A review by cjf
More Curious by Sean Wilsey

4.0

Zadie Smith, quoted by Sean Wilsey in the introduction to More Curious:

"Underneath the professional smiles there is a sadness in this country that is sunk so deep in the culture you can taste it in your morning Cheerios."

Wilsey concludes his introduction, “Escaping from sadness is what made this country. We are all escapees.” His heroes, Thomas Pynchon and Joseph Mitchell, he writes, are escape artists.

Melville, in the opening of Moby-Dick:

"Whenever I find myself growing grim about the mouth; whenever it is a damp drizzly November in my soul; whenever I find myself involuntarily pausing before coffin warehouses, and bring up the rear of every funeral I meet; and especially whenever my hypos get such an upper hand of me, that it requires a strong moral principle to prevent me from deliberately stepping into the street, and methodically knocking people’s hats off — then, I account it high time to get to sea as soon as I can. This is my substitute for pistol and ball."

The United States of America is made up of 3.79 million square miles of sadness. Its total sadness is over three thousands miles wide. At Mount McKinley, the sadness reaches an altitude of 20,377 feet above sea level. To each his own terrain. Ishmael hit the sea. Wilsey merges carefully onto the interstate."

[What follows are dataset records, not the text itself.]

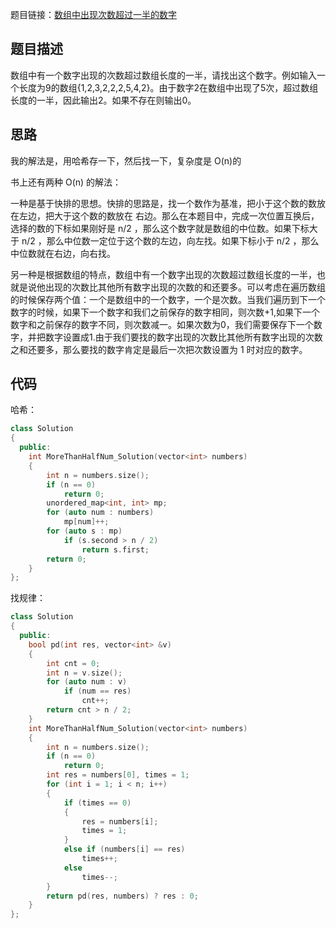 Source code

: 题目链接：[数组中出现次数超过一半的数字](https://www.nowcoder.com/practice/e8a1b01a2df14cb2b228b30ee6a92163?tpId=13&tqId=11181&tPage=2&rp=2&ru=%2Fta%2Fcoding-interviews&qru=%2Fta%2Fcoding-interviews%2Fquestion-ranking)

## 题目描述

数组中有一个数字出现的次数超过数组长度的一半，请找出这个数字。例如输入一个长度为9的数组{1,2,3,2,2,2,5,4,2}。由于数字2在数组中出现了5次，超过数组长度的一半，因此输出2。如果不存在则输出0。

## 思路

我的解法是，用哈希存一下，然后找一下，复杂度是 O(n)的

书上还有两种 O(n) 的解法：

一种是基于快排的思想。快排的思路是，找一个数作为基准，把小于这个数的数放在左边，把大于这个数的数放在 右边。那么在本题目中，完成一次位置互换后，选择的数的下标如果刚好是 n/2 ，那么这个数字就是数组的中位数。如果下标大于 n/2 ，那么中位数一定位于这个数的左边，向左找。如果下标小于 n/2 ，那么中位数就在右边，向右找。

另一种是根据数组的特点，数组中有一个数字出现的次数超过数组长度的一半，也就是说他出现的次数比其他所有数字出现的次数的和还要多。可以考虑在遍历数组的时候保存两个值：一个是数组中的一个数字，一个是次数。当我们遍历到下一个数字的时候，如果下一个数字和我们之前保存的数字相同，则次数+1,如果下一个数字和之前保存的数字不同，则次数减一。如果次数为0，我们需要保存下一个数字，并把数字设置成1.由于我们要找的数字出现的次数比其他所有数字出现的次数之和还要多，那么要找的数字肯定是最后一次把次数设置为 1 时对应的数字。

## 代码

哈希：

```cpp
class Solution
{
  public:
    int MoreThanHalfNum_Solution(vector<int> numbers)
    {
        int n = numbers.size();
        if (n == 0)
            return 0;
        unordered_map<int, int> mp;
        for (auto num : numbers)
            mp[num]++;
        for (auto s : mp)
            if (s.second > n / 2)
                return s.first;
        return 0;
    }
};
```

找规律：

```cpp
class Solution
{
  public:
    bool pd(int res, vector<int> &v)
    {
        int cnt = 0;
        int n = v.size();
        for (auto num : v)
            if (num == res)
                cnt++;
        return cnt > n / 2;
    }
    int MoreThanHalfNum_Solution(vector<int> numbers)
    {
        int n = numbers.size();
        if (n == 0)
            return 0;
        int res = numbers[0], times = 1;
        for (int i = 1; i < n; i++)
        {
            if (times == 0)
            {
                res = numbers[i];
                times = 1;
            }
            else if (numbers[i] == res)
                times++;
            else
                times--;
        }
        return pd(res, numbers) ? res : 0;
    }
};
```

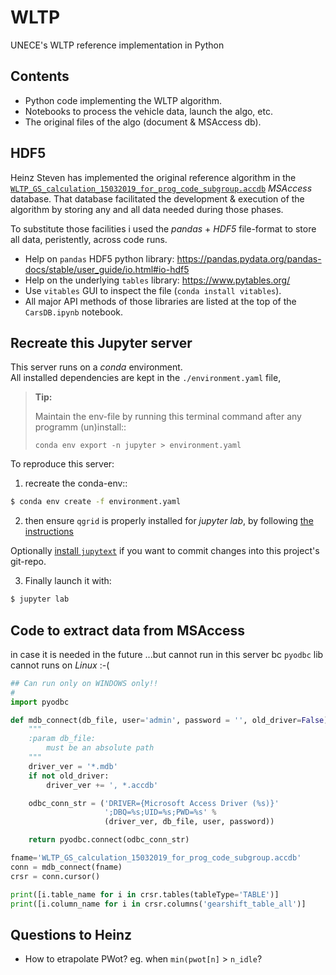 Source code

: # WLTP
UNECE's WLTP reference implementation in Python

## Contents
- Python code implementing the WLTP algorithm.
- Notebooks to process the vehicle data, launch the algo, etc.
- The original files of the algo (document & MSAccess db).


## HDF5
Heinz Steven has implemented the original reference algorithm in the [`WLTP_GS_calculation_15032019_for_prog_code_subgroup.accdb`](./WLTP_GS_calculation_15032019_for_prog_code_subgroup.accdb) *MSAccess* database.
That database facilitated the development & execution of the algorithm 
by storing any and all data needed during those phases.

To substitute those facilities i used the *pandas* + *HDF5* file-format to store all data, 
peristently, across code runs.

- Help on `pandas` HDF5 python library: https://pandas.pydata.org/pandas-docs/stable/user_guide/io.html#io-hdf5
- Help on the underlying `tables` library: https://www.pytables.org/
- Use `vitables` GUI to inspect the file (`conda install vitables`). 
- All major API methods of those libraries are listed  at the top 
  of the `CarsDB.ipynb` notebook.


## Recreate this Jupyter server
This server runs on a *conda* environment.  
All installed dependencies are kept in the `./environment.yaml` file,

> **Tip:**
> 
> Maintain the env-file by running this terminal command after any programm (un)install::
>     
>     conda env export -n jupyter > environment.yaml 

To reproduce this server:

1. recreate the conda-env::

  ```bash
  $ conda env create -f environment.yaml
  ```

2. then ensure `qgrid` is properly installed for *jupyter lab*,
  by following [the instructions](https://github.com/quantopian/qgrid#installation)
  
  Optionally [install `jupytext`](https://github.com/mwouts/jupytext) if you want 
  to commit changes into this project's git-repo.

3. Finally launch it with:

  ```bash
  $ jupyter lab
  ```


## Code to extract data from MSAccess

in case it is needed in the future
...but cannot run in this server bc `pyodbc` lib cannot runs on *Linux* :-( 

```python
## Can run only on WINDOWS only!!
#
import pyodbc

def mdb_connect(db_file, user='admin', password = '', old_driver=False):
    """
    :param db_file:
        must be an absolute path
    """
    driver_ver = '*.mdb'
    if not old_driver:
        driver_ver += ', *.accdb'

    odbc_conn_str = ('DRIVER={Microsoft Access Driver (%s)}'
                     ';DBQ=%s;UID=%s;PWD=%s' %
                     (driver_ver, db_file, user, password))

    return pyodbc.connect(odbc_conn_str)

fname='WLTP_GS_calculation_15032019_for_prog_code_subgroup.accdb'
conn = mdb_connect(fname)
crsr = conn.cursor()

print([i.table_name for i in crsr.tables(tableType='TABLE')]
print([i.column_name for i in crsr.columns('gearshift_table_all')]
```

## Questions to Heinz
- How to etrapolate PWot? 
  eg. when `min(pwot[n]` > `n_idle`? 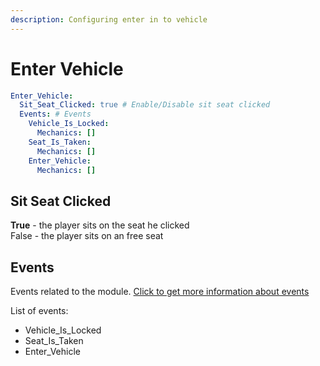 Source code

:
 ```yaml
---
description: Configuring enter in to vehicle
---
```


# Enter Vehicle

```yaml
Enter_Vehicle:
  Sit_Seat_Clicked: true # Enable/Disable sit seat clicked
  Events: # Events
    Vehicle_Is_Locked:
      Mechanics: []
    Seat_Is_Taken:
      Mechanics: []
    Enter_Vehicle:
      Mechanics: []
```

## Sit Seat Clicked

**True** - the player sits on the seat he clicked\
False - the player sits on an free seat

## Events

Events related to the module.  [Click to get more information about events](../../events-mechanics/)

List of events:

* Vehicle\_Is\_Locked
* Seat\_Is\_Taken
* Enter\_Vehicle
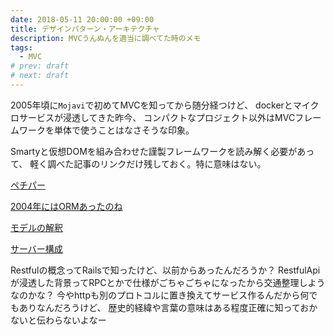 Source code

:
 ```yaml
---
date: 2018-05-11 20:00:00 +09:00
title: デザインパターン・アーキテクチャ
description: MVCうんぬんを適当に調べてた時のメモ
tags:
  - MVC
# prev: draft
# next: draft
---
```


2005年頃に`Mojavi`で初めてMVCを知ってから随分経つけど、
dockerとマイクロサービスが浸透してきた昨今、
コンパクトなプロジェクト以外はMVCフレームワークを単体で使うことはなさそうな印象。

Smartyと仮想DOMを組み合わせた謹製フレームワークを読み解く必要があって、
軽く調べた記事のリンクだけ残しておく。特に意味はない。

[ペチパー](https://mugeso.hatenadiary.org/entry/20121224/1356345261)

[2004年にはORMあったのね](http://hamasyou.com/blog/2004/10/28/daoor/)

[モデルの解釈](https://qiita.com/takasek/items/70ab5a61756ee620aee6)

[サーバー構成](https://blog.yuuk.io/entry/large-scale-infrastructure)

Restfulの概念ってRailsで知ったけど、以前からあったんだろうか？
RestfulApiが浸透した背景ってRPCとかで仕様がごちゃごちゃになったから交通整理しようなのかな？
今やhttpも別のプロトコルに置き換えてサービス作るんだから何でもありなんだろうけど、
歴史的経緯や言葉の意味はある程度正確に知っておかないと伝わらないよなー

In “Travels With Death,” a half-conscious reworking of Steinbeck’s Travels With Charley, Wilsey drives an uncomfortable, kitschy 1960 Chevy Apache 10, which he bought from a man around Marfa, from Far West Texas to New York City, nearly 2,500 miles, with his wolf-dog “Charlie” (named after Charlie Chaplin) and an architect. We are told that the truck cannot be driven over 45 miles per hour, or else its engine will explode. Wilsey, on the bad idea:

"To better understand the comedy and poverty of the United States, I decided to cross them very slowly."

Wilsey quickly learns that forty-five is too slow, too much.

More Curious collects thirteen essays on America by Sean Wilsey (The New Yorker, McSweeney’s), written between 1998 and 2014. Other essay subjects include: NASA, skateboarding, fine German and Italian appliances, the restauranteur Danny Meyer, volunteering after 9/11, and Marfa, Texas (twice).